Manchester to recieve $900K in IDEA special education funding from state DOE

Print Friendly, PDF & Email
NH Department of Education.

CONCORD, NH – The state Department of Education on May 14 announced an agreement with the U.S. Department of Education allowing $10.3 million in unspent special education funds to go back out to New Hampshire school districts.

The agreement allows Commissioner Frank Edelblut to redistribute $9.4 million in  Individuals with Disabilities Education Act (IDEA). Part 2 funds and $838,600 in preschool funds that have accumulated over the past decade. Without such an agreement, New Hampshire would have had to return these funds to the federal government.

Manchester is set to receive $906,912.65.
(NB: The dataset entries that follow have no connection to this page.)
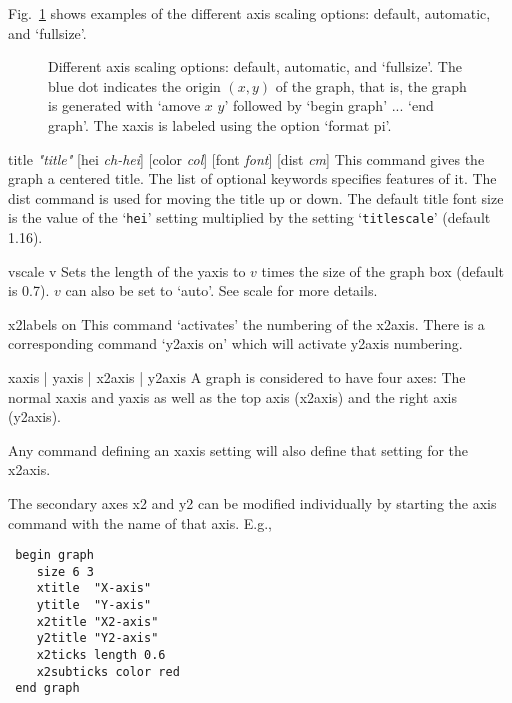 \begin{commanddescription}
Fig.~\ref{grscale:fig} shows examples of the different axis scaling options: default, automatic, and `{\sf fullsize}'.

\begin{figure}[tb]
\centering
\mbox{}
\caption{\label{grscale:fig}Different axis scaling options: default, automatic, and `{\sf fullsize}'. The blue dot indicates the origin $(x,y)$ of the graph, that is, the graph is generated with `{\sf amove $x$ $y$}' followed by `{\sf begin graph}' ... `{\sf end graph}'. The xaxis is labeled using the option `{\sf format pi}'.}
\end{figure}

\item[{\sf title {\it "title"}  [hei {\it ch-hei}] [color {\it col}] [font {\it font}] [dist {\it cm}]  }   ]
This command gives the graph a centered title.  The list of optional keywords specifies features of it.  The {\sf dist} command is used for moving the title up or down. The default title font size is the value of the `\texttt{hei}' setting multiplied by the setting `\texttt{titlescale}' (default 1.16).

\item[{\sf vscale v}]
Sets the length of the yaxis to $v$ times the size of the graph box (default is 0.7). $v$ can also be set to `{\sf auto}'. See {\sf scale} for more details.

\item[{\sf x2labels on}]
This command `activates' the numbering of the x2axis.  There is a
corresponding command `{\sf y2axis on}' which will activate y2axis numbering.

\item[{\sf xaxis | yaxis | x2axis | y2axis}]
A graph is considered to have four axes:  The normal xaxis and
yaxis as well as the top axis (x2axis) and the right axis (y2axis).

Any command defining an xaxis setting will also define that setting
for the x2axis.

The secondary axes x2 and y2 can be modified individually by starting the
axis command with the name of that axis. E.g.,

\begin{minipage}[c]{8cm}
\begin{Verbatim}
 begin graph
    size 6 3 
    xtitle  "X-axis"
    ytitle  "Y-axis"
    x2title "X2-axis"
    y2title "Y2-axis"
    x2ticks length 0.6
    x2subticks color red
 end graph
\end{Verbatim}
\end{minipage}
\hfill
\begin{minipage}[c]{7cm}
\mbox{}
\end{minipage}


\end{commanddescription}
“Special education costs put huge pressure on New Hampshire school district budgets, but districts have not always been able to use special education grants provided by the federal government,” Edelblut said. “This agreement to send more than $10 million back to New Hampshire schools will make a real difference for special education students across the Granite State.”

On Tuesday, Manchester Mayor Joyce Craig reacted to the news.

“Over the past five years, Manchester has seen a 61 percent increase in special education costs, and our school district is projecting to spend approximately $18 million next year,” Craig said.

“Back in January, I spoke to Commissioner Edelblut and Deputy Commissioner Brennan to advocate for Manchester’s fair share of these unspent funds. They were responsive to my request, and I appreciate their work in getting our city, and cities across New Hampshire, access to additional money to address the special education needs of our students,“ Craig said.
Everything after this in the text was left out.